▶ **What you have to do**: What you return should be the lines from the first line of the records below through the line holding "- **实时数据分析**：", unchanged.

Segment Start: Data excerpts

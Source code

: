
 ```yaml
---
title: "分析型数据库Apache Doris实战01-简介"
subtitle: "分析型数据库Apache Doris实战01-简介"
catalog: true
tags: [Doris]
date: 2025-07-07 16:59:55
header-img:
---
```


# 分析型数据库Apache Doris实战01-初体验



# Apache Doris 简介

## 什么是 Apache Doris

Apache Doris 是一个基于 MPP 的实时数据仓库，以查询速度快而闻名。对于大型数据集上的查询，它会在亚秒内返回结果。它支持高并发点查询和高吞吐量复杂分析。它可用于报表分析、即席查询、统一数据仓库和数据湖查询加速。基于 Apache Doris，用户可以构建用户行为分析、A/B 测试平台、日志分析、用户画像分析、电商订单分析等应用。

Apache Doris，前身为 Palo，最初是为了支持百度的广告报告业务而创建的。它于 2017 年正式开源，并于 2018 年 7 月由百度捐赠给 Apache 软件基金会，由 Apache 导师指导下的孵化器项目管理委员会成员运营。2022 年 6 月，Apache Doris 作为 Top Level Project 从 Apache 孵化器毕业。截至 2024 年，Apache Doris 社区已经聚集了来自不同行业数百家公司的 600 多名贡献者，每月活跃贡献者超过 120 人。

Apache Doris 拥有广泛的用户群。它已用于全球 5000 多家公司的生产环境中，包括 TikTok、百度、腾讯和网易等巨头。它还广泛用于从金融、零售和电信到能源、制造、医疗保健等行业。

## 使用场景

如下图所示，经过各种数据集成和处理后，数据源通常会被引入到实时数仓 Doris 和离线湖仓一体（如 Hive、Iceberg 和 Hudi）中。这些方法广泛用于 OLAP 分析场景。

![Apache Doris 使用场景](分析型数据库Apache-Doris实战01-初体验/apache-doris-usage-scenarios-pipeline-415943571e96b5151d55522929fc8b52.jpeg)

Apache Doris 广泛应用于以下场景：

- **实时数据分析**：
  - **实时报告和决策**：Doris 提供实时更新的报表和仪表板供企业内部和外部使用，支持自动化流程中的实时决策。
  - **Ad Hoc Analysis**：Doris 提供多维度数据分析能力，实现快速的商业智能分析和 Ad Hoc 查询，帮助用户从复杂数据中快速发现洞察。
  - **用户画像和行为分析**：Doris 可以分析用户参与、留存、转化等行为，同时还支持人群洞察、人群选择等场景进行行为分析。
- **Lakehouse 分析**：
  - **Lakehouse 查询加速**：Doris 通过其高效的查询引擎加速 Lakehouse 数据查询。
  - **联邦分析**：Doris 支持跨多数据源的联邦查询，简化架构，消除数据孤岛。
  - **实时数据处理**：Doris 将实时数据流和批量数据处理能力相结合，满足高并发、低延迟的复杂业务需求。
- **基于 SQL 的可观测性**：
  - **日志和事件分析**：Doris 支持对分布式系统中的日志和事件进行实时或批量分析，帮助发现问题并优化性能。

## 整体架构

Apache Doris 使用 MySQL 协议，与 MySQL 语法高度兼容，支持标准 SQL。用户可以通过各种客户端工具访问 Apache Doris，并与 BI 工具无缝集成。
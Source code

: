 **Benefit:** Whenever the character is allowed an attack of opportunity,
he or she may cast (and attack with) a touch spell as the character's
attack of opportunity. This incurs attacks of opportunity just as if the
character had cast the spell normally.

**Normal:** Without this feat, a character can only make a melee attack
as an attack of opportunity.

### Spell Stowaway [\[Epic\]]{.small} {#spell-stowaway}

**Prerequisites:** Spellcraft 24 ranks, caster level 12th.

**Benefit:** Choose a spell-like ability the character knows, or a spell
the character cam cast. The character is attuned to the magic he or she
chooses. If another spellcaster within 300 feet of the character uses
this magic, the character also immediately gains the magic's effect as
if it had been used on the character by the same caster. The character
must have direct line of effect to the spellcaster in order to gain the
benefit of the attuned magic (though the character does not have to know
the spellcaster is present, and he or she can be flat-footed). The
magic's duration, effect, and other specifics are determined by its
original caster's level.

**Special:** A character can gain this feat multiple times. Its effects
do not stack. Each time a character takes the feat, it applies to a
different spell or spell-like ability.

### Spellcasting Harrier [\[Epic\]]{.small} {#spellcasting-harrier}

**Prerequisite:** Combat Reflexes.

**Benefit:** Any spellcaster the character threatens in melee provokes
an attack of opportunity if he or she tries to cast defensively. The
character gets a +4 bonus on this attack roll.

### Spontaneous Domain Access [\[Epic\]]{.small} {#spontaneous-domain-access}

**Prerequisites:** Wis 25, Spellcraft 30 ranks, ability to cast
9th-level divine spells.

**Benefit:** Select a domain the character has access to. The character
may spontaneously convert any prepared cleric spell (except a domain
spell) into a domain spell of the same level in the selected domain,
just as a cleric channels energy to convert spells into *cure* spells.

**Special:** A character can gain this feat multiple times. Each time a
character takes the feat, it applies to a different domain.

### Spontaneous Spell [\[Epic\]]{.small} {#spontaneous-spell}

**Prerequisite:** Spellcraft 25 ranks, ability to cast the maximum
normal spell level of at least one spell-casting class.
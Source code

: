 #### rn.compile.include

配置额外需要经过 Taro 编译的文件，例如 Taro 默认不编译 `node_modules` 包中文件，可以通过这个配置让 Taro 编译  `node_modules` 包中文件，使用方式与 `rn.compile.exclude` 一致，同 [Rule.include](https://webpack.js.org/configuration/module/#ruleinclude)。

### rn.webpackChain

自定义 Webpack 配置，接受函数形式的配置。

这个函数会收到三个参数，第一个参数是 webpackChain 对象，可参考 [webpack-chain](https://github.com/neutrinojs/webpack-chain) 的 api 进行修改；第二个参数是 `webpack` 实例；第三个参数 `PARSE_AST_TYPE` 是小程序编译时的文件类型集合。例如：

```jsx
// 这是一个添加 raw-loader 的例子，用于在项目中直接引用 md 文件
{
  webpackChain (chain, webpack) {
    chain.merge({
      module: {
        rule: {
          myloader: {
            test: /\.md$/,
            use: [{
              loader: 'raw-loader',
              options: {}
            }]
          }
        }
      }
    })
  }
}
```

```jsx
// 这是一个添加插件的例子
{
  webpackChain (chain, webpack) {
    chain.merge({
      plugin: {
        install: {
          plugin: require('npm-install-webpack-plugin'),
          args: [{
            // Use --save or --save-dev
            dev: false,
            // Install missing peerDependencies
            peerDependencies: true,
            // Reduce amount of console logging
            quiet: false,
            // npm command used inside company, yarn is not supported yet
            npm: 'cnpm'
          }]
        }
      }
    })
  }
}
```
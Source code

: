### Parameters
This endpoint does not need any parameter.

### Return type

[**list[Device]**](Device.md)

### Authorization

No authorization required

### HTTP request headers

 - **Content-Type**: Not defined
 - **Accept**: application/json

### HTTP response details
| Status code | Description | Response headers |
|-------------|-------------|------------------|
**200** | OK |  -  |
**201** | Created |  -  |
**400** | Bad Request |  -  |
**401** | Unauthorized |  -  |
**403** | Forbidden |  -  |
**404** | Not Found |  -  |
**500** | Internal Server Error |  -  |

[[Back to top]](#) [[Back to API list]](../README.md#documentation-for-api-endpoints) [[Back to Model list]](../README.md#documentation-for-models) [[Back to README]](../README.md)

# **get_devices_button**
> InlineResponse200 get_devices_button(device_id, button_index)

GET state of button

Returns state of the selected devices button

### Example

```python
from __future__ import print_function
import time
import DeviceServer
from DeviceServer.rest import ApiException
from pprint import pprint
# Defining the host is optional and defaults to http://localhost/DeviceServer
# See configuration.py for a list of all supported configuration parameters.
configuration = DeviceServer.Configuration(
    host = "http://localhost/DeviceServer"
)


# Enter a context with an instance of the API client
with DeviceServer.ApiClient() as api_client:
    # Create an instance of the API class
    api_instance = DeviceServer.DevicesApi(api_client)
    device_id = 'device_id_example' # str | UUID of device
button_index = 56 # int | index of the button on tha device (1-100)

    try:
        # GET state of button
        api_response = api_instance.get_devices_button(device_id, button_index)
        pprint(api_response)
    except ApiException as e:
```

Segment End: Data excerpts

▶ **The completed task**:
Source code

:
 ```yaml
---
title: "分析型数据库Apache Doris实战01-简介"
subtitle: "分析型数据库Apache Doris实战01-简介"
catalog: true
tags: [Doris]
date: 2025-07-07 16:59:55
header-img:
---
```


# 分析型数据库Apache Doris实战01-初体验



# Apache Doris 简介

## 什么是 Apache Doris

Apache Doris 是一个基于 MPP 的实时数据仓库，以查询速度快而闻名。对于大型数据集上的查询，它会在亚秒内返回结果。它支持高并发点查询和高吞吐量复杂分析。它可用于报表分析、即席查询、统一数据仓库和数据湖查询加速。基于 Apache Doris，用户可以构建用户行为分析、A/B 测试平台、日志分析、用户画像分析、电商订单分析等应用。

Apache Doris，前身为 Palo，最初是为了支持百度的广告报告业务而创建的。它于 2017 年正式开源，并于 2018 年 7 月由百度捐赠给 Apache 软件基金会，由 Apache 导师指导下的孵化器项目管理委员会成员运营。2022 年 6 月，Apache Doris 作为 Top Level Project 从 Apache 孵化器毕业。截至 2024 年，Apache Doris 社区已经聚集了来自不同行业数百家公司的 600 多名贡献者，每月活跃贡献者超过 120 人。

Apache Doris 拥有广泛的用户群。它已用于全球 5000 多家公司的生产环境中，包括 TikTok、百度、腾讯和网易等巨头。它还广泛用于从金融、零售和电信到能源、制造、医疗保健等行业。

## 使用场景

如下图所示，经过各种数据集成和处理后，数据源通常会被引入到实时数仓 Doris 和离线湖仓一体（如 Hive、Iceberg 和 Hudi）中。这些方法广泛用于 OLAP 分析场景。

![Apache Doris 使用场景](分析型数据库Apache-Doris实战01-初体验/apache-doris-usage-scenarios-pipeline-415943571e96b5151d55522929fc8b52.jpeg)

Apache Doris 广泛应用于以下场景：

- **实时数据分析**：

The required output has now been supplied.